### EXERCISE INSTRUCTIONS
Please reproduce the entries below exactly, omitting any images they contain.
### SOURCE DATA
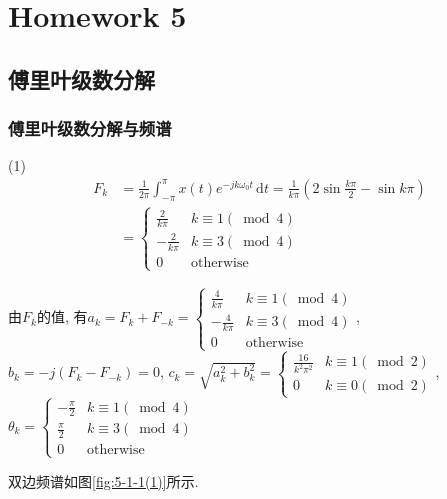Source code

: 
\section{Homework 5}

\subsection{傅里叶级数分解}

\subsubsection{傅里叶级数分解与频谱}


(1) 
\begin{align*}
    F_k&=\displaystyle\frac{1}{2\pi}\int_{-\pi}^{\pi}x(t)e^{-jk\omega_0t}\,\mathrm{d}t=\frac{1}{k\pi}(2\sin\frac{k\pi}{2}-\sin{k\pi}) \\
    &= \left\{
        \begin{array}{ll}
            \frac{2}{k\pi} & k\equiv1(\bmod 4) \\
            -\frac{2}{k\pi} & k\equiv3(\bmod 4) \\
            0 & \text{otherwise}
        \end{array}
    \right.
\end{align*}

由$F_k$的值, 有$a_k=F_k+F_{-k}=\left\{\begin{array}{ll}
    \frac{4}{k\pi} & k\equiv1(\bmod 4) \\
    -\frac{4}{k\pi} & k\equiv3(\bmod 4) \\
    0 & \text{otherwise}
\end{array}\right.$, $b_k=-j(F_k-F_{-k})=0$, $c_k=\sqrt{a_k^2+b_k^2}=\left\{\begin{array}{ll}
    \frac{16}{k^2\pi^2} & k \equiv 1 (\bmod 2) \\
    0 & k \equiv 0 (\bmod 2)
\end{array}\right.$, $\theta_k=\left\{\begin{array}{ll}
    -\frac{\pi}{2} & k \equiv 1 (\bmod 4) \\
    \frac{\pi}{2} & k \equiv 3 (\bmod 4) \\
    0 & \text{otherwise}
\end{array}\right.$

双边频谱如图\ref{fig:5-1-1(1)}所示.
######
### PROBLEM SOLUTION
Source code

: 
\section{Homework 5}

\subsection{傅里叶级数分解}

\subsubsection{傅里叶级数分解与频谱}


(1) 
\begin{align*}
    F_k&=\displaystyle\frac{1}{2\pi}\int_{-\pi}^{\pi}x(t)e^{-jk\omega_0t}\,\mathrm{d}t=\frac{1}{k\pi}(2\sin\frac{k\pi}{2}-\sin{k\pi}) \\
    &= \left\{
        \begin{array}{ll}
            \frac{2}{k\pi} & k\equiv1(\bmod 4) \\
            -\frac{2}{k\pi} & k\equiv3(\bmod 4) \\
            0 & \text{otherwise}
        \end{array}
    \right.
\end{align*}

由$F_k$的值, 有$a_k=F_k+F_{-k}=\left\{\begin{array}{ll}
    \frac{4}{k\pi} & k\equiv1(\bmod 4) \\
    -\frac{4}{k\pi} & k\equiv3(\bmod 4) \\
    0 & \text{otherwise}
\end{array}\right.$, $b_k=-j(F_k-F_{-k})=0$, $c_k=\sqrt{a_k^2+b_k^2}=\left\{\begin{array}{ll}
    \frac{16}{k^2\pi^2} & k \equiv 1 (\bmod 2) \\
    0 & k \equiv 0 (\bmod 2)
\end{array}\right.$, $\theta_k=\left\{\begin{array}{ll}
    -\frac{\pi}{2} & k \equiv 1 (\bmod 4) \\
    \frac{\pi}{2} & k \equiv 3 (\bmod 4) \\
    0 & \text{otherwise}
\end{array}\right.$

双边频谱如图\ref{fig:5-1-1(1)}所示.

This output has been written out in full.